And it’s a little different than the one I learned. In our school of Buddhism, we more look at the five aggregates, which is a way of looking at both your body and your mind and discovering, Oh, I can’t find myself in any of them. 

But I liked the way that you presented and that Vasubandhu presents it here, that’s purely mental. And I found it much more powerful and practical because it’s really focusing on the psychological. Would you mind talking about that technique a little bit? 

[00:22:09] Ben Connelly: Yeah. Now, first I want to say there’s a very confusing thing about the use of the term “mind and consciousness” in Yogacara. Because since we’re trained in a mind-body split culture, it’s very hard to understand how, when I say “mind,” I don’t mean something other than your body.

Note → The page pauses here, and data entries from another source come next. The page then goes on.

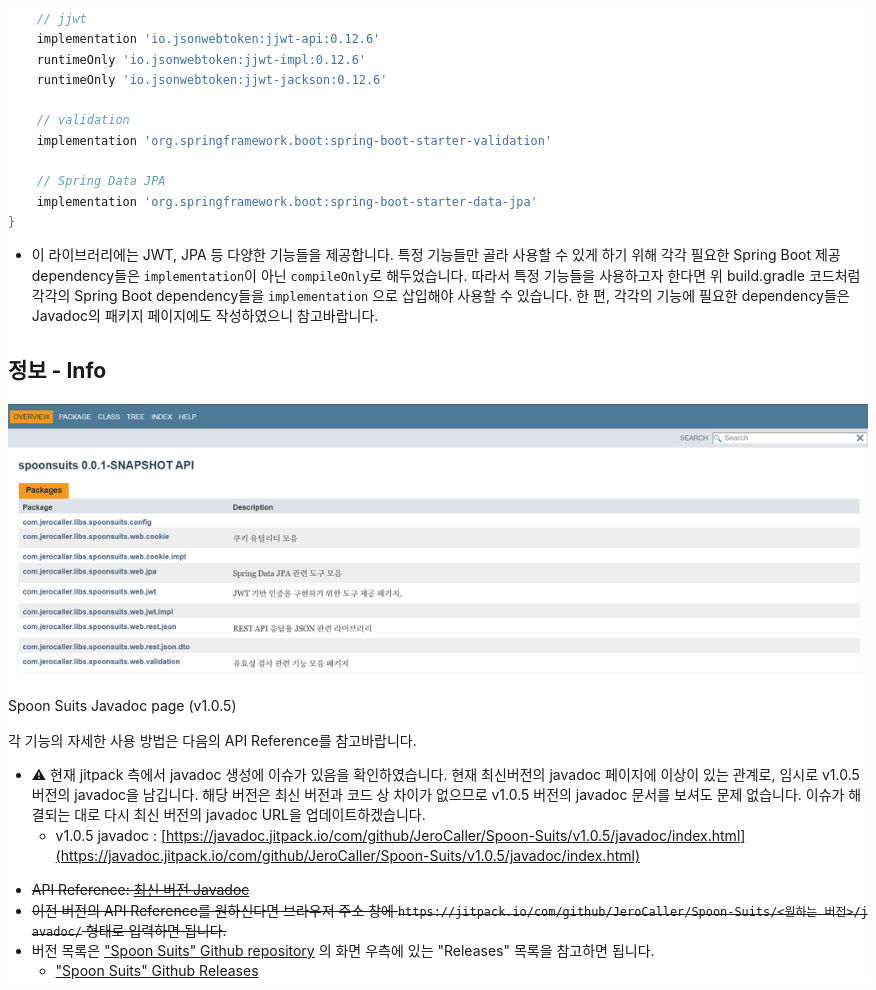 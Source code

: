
```gradle
    // jjwt
    implementation 'io.jsonwebtoken:jjwt-api:0.12.6'
    runtimeOnly 'io.jsonwebtoken:jjwt-impl:0.12.6'
    runtimeOnly 'io.jsonwebtoken:jjwt-jackson:0.12.6'
    
    // validation
    implementation 'org.springframework.boot:spring-boot-starter-validation'
	
    // Spring Data JPA
    implementation 'org.springframework.boot:spring-boot-starter-data-jpa'
}
```

* 이 라이브러리에는 JWT, JPA 등 다양한 기능들을 제공합니다. 특정 기능들만 골라 사용할 수 있게 하기 위해 각각 필요한 
  Spring Boot 제공 dependency들은 `implementation`이 아닌 `compileOnly`로 해두었습니다. 따라서 특정 
  기능들을 사용하고자 한다면 위 build.gradle 코드처럼 각각의 Spring Boot dependency들을 
  `implementation` 으로 삽입해야 사용할 수 있습니다. 한 편, 각각의 기능에 필요한 dependency들은 
  Javadoc의 패키지 페이지에도 작성하였으니 참고바랍니다. 

## 정보 - Info

![Spoon Suits Javadoc page (v1.0.5)](/docs-resources/readme/spoonsuits-javadoc-page.PNG)
Spoon Suits Javadoc page (v1.0.5)

각 기능의 자세한 사용 방법은 다음의 API Reference를 참고바랍니다.   
- ⚠️ 현재 jitpack 측에서 javadoc 생성에 이슈가 있음을 확인하였습니다. 현재 최신버전의 javadoc 페이지에 이상이 있는 관계로, 임시로 v1.0.5 버전의 javadoc을 남깁니다. 해당 버전은 최신 버전과 코드 상 차이가 없으므로 v1.0.5 버전의 javadoc 문서를 보셔도 문제 없습니다. 이슈가 해결되는 대로 다시 최신 버전의 javadoc URL을 업데이트하겠습니다. 
  - v1.0.5 javadoc : [https://javadoc.jitpack.io/com/github/JeroCaller/Spoon-Suits/v1.0.5/javadoc/index.html](https://javadoc.jitpack.io/com/github/JeroCaller/Spoon-Suits/v1.0.5/javadoc/index.html)
* ~~API Reference: [최신 버전 Javadoc](https://jitpack.io/com/github/JeroCaller/Spoon-Suits/latest/javadoc/)~~
* ~~이전 버전의 API Reference를 원하신다면 브라우저 주소 창에 `https://jitpack.io/com/github/JeroCaller/Spoon-Suits/<원하는 버전>/javadoc/` 형태로 입력하면 됩니다.~~
* 버전 목록은 ["Spoon Suits" Github repository](https://github.com/JeroCaller/Spoon-Suits) 의 화면 우측에 있는 "Releases" 목록을 참고하면 됩니다.
  * ["Spoon Suits" Github Releases](https://github.com/JeroCaller/Spoon-Suits/releases)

And so I want to stay with this for a minute because it’s actually the basis of the whole other five. It’s the first one. 

So, when we say things are mind-only or consciousness-only in this tradition, we say we don’t know anything outside of our knowing of it. So that is to say, like my body, I only know my body as my body, the sensations in it. If I’m touching my body right now with my hands, I think, Oh, I can feel this body.

The thing is, this tradition is trying to get us closer to the body, not farther away, because if you believe in a mind-body split, you think, I’m going to look at my body. You objectify the body. So the body is an absolute physical object, separate from your experience of it.

But this tradition is saying, What about just experiencing body and fully acknowledging its wholeness and completeness, moment to moment. And they call that “sense contact.” Some of this gets super technical. I probably don’t even understand half of it.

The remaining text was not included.